>>>>>
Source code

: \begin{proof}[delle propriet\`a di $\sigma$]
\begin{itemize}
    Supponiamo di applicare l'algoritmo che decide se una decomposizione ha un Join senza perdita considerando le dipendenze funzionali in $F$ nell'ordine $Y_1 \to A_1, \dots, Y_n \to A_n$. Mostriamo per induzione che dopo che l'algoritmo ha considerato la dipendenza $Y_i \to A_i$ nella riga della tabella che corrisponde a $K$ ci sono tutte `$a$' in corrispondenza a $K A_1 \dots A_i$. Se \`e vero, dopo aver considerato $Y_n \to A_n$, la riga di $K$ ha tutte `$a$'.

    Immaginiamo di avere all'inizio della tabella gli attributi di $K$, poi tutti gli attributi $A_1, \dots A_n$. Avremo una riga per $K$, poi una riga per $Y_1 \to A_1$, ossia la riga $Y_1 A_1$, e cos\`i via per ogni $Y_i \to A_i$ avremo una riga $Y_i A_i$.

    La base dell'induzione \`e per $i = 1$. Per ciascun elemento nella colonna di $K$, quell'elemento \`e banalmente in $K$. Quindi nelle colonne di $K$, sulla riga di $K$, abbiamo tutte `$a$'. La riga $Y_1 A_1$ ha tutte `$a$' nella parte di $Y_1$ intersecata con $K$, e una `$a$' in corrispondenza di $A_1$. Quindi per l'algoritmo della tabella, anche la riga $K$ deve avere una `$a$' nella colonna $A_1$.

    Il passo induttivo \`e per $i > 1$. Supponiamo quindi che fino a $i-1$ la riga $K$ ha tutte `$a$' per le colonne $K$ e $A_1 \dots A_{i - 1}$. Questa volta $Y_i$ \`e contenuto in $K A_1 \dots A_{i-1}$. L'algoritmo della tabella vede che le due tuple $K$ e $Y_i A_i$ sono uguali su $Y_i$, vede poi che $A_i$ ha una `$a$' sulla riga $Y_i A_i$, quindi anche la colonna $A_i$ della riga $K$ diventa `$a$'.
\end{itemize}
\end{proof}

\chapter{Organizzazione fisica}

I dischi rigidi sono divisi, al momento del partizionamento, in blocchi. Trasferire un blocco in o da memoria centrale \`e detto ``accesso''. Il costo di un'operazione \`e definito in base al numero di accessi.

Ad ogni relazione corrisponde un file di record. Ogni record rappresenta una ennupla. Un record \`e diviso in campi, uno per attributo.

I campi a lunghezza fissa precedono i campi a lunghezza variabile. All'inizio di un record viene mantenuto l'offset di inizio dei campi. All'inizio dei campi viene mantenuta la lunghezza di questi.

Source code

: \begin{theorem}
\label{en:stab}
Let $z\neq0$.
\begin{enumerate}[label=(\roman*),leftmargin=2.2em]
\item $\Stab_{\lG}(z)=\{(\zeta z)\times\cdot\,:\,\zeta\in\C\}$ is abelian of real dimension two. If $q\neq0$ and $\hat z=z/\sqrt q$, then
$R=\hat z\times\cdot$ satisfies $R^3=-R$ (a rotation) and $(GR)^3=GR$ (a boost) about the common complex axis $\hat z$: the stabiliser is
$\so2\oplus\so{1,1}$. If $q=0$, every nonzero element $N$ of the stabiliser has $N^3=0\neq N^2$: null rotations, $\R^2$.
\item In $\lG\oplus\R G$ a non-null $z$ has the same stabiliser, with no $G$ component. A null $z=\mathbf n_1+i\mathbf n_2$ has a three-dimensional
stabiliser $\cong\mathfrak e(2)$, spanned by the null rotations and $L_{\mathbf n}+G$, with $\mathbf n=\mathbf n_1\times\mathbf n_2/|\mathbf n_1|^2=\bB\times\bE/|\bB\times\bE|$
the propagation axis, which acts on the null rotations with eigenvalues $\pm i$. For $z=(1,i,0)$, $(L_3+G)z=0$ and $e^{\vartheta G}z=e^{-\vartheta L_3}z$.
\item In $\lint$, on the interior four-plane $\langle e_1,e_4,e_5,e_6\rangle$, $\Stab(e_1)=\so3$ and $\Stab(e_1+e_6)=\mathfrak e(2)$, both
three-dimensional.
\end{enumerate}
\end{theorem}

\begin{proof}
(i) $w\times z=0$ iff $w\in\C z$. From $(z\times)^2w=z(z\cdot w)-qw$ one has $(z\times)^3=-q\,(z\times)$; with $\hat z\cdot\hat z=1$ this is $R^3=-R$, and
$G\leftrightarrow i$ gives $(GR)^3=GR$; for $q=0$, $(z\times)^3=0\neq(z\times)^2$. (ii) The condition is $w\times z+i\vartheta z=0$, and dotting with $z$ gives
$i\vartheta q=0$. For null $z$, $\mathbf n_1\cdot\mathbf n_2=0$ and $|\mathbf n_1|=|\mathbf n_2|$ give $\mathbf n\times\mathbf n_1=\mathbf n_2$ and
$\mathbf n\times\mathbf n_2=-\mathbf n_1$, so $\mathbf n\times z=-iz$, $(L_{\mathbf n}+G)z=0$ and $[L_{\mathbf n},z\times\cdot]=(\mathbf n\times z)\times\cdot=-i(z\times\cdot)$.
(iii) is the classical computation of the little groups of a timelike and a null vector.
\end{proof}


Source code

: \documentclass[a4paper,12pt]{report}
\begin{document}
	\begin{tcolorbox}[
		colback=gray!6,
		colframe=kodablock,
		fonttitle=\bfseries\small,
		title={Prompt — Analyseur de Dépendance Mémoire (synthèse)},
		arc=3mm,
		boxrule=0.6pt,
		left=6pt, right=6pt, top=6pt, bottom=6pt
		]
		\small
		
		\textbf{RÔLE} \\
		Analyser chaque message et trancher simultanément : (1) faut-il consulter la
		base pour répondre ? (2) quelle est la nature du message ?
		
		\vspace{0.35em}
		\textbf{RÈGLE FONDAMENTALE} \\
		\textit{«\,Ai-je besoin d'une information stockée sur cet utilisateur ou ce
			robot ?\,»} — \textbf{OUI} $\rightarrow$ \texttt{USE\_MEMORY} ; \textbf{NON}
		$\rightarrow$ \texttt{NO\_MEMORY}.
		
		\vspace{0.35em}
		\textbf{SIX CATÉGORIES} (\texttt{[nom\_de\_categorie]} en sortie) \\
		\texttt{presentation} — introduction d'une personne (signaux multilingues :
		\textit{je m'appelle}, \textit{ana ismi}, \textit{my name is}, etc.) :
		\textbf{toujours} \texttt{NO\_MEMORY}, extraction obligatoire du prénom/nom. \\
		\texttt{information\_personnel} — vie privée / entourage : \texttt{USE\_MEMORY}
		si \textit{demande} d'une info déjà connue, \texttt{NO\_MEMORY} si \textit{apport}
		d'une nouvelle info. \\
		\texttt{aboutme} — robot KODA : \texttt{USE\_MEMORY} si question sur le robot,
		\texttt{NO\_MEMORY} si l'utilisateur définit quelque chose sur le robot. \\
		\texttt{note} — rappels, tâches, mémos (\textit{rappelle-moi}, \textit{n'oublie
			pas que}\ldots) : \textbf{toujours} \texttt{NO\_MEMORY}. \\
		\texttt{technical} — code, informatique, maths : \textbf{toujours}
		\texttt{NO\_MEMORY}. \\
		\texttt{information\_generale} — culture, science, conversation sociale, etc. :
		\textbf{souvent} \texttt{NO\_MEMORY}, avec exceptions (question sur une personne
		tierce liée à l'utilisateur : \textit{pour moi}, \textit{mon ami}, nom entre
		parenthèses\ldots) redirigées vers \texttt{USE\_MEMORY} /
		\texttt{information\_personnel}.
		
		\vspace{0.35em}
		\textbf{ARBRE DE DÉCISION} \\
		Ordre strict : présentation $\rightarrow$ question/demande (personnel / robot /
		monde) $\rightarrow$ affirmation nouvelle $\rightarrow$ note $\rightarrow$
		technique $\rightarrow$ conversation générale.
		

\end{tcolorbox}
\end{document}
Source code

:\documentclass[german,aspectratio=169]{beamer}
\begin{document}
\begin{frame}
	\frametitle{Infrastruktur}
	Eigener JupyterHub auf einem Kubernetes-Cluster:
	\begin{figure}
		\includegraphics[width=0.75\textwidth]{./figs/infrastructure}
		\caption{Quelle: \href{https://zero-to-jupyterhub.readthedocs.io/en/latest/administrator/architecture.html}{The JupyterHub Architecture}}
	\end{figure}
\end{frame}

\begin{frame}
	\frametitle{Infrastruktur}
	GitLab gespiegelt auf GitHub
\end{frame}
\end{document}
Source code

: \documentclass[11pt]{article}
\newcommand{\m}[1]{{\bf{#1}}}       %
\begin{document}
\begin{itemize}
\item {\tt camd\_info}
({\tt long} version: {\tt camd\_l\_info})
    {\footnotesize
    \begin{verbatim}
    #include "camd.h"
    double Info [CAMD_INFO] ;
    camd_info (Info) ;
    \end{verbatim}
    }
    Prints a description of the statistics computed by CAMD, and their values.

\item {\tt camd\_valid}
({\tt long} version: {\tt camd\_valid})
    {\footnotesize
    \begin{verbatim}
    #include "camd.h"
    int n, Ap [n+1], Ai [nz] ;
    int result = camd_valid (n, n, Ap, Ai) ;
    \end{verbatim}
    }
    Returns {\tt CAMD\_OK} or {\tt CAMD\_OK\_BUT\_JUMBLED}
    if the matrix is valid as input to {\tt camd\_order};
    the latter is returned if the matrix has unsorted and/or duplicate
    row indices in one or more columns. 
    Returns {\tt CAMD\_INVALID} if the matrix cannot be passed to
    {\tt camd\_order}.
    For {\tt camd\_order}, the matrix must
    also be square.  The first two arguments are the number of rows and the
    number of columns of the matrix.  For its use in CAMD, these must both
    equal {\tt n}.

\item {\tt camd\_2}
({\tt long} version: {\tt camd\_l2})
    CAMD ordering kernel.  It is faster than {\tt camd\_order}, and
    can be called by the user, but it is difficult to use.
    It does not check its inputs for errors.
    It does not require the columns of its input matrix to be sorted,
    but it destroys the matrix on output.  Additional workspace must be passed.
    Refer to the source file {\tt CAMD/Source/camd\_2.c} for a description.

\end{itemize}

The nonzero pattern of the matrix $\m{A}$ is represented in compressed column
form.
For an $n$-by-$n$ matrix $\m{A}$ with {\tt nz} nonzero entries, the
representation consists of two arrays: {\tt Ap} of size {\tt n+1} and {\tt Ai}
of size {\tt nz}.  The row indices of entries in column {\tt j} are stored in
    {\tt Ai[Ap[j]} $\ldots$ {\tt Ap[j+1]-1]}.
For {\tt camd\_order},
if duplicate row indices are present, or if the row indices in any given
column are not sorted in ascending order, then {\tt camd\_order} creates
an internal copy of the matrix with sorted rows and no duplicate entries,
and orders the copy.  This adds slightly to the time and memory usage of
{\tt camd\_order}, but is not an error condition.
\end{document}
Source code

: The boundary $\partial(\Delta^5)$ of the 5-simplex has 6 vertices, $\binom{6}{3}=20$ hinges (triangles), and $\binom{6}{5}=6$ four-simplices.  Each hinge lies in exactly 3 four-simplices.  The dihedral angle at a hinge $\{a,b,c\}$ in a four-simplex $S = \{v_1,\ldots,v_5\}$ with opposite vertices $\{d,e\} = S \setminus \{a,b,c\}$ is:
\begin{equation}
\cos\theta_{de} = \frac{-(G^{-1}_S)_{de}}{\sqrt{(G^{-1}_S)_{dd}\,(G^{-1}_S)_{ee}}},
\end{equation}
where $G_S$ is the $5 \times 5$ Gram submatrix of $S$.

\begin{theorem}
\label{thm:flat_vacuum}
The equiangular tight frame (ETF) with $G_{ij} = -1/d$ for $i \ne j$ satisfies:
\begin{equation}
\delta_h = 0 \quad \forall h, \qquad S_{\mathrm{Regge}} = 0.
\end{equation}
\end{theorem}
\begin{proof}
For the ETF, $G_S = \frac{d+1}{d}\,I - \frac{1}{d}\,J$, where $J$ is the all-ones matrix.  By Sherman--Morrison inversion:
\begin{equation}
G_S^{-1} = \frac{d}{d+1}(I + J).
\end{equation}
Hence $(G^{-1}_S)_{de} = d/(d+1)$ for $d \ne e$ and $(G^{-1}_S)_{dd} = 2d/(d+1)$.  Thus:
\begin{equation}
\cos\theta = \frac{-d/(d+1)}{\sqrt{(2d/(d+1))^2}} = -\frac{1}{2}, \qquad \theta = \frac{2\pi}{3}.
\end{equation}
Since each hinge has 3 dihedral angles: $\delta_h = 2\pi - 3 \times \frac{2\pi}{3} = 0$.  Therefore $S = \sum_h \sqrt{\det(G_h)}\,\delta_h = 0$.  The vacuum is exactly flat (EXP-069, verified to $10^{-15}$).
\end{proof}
<<<<<
__What to work on__: With the line holding "be passed to" as the first and the line holding "also be square." as the last, please transcribe exactly the lines of the material above in that range and nothing else.

__Task solution__:
    Returns {\tt CAMD\_INVALID} if the matrix cannot be passed to
    {\tt camd\_order}.
    For {\tt camd\_order}, the matrix must
    also be square.  The first two arguments are the number of rows and the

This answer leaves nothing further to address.